Omada Day 1
Sunday, June 10, 2018
This morning I received my welcome information and introduction to the Omada program (see my previous blog about what the Omada program is).
Pretty simple stuff. Use my scale, track food and exercise.
The mission statement of the program is diabetes prevention. My employer is paying for the membership, but I had to fill in a questionnaire to see if I was eligible. My weight tends towards overweight, and both my parents have diabetes. Thus, I was considered a good fit for the program.

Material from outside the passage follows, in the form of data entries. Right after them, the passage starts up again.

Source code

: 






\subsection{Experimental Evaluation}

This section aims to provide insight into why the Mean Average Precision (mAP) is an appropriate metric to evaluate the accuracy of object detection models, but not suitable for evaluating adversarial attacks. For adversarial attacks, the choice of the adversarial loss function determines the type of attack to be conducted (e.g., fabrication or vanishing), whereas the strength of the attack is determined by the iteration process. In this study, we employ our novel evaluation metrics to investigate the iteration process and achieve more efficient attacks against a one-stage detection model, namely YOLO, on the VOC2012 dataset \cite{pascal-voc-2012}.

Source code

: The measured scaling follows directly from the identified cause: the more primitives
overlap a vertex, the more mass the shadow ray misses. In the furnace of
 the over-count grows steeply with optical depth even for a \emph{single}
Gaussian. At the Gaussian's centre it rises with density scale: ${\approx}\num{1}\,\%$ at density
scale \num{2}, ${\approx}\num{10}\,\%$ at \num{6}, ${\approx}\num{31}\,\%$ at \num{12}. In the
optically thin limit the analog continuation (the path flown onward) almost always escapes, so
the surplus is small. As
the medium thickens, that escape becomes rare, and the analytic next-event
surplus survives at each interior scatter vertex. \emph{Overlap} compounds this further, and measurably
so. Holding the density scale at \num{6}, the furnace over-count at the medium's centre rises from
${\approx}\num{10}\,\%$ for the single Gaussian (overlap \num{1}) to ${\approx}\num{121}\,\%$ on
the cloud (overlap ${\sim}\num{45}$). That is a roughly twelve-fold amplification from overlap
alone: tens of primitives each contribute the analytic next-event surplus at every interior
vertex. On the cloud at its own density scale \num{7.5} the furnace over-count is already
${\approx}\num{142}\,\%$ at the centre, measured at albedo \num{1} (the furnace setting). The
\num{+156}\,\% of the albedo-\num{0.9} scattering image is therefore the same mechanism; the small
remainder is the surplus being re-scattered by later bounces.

I was somewhat hesitant to join the program at first because I was afraid they might try and push a low-fat diet. Back in the 80 and 90s, the low-fat diet was promoted as the cure for diabetes and heart disease. Low-fat yogurts, low-fat cottage cheese, and skim milk dominated the market, and yet the diabetes crisis/heart disease/obesity problem became worse.
I am encouraged and relieved that the information in the program about diabetes is more in line with the modern interpretation of the root cause. The actual cause of insulin resistance that leads to diabetes is a very high carb diet. Refined carbohydrates raises glucose, and high blood glucose can damage insulin sensitivity.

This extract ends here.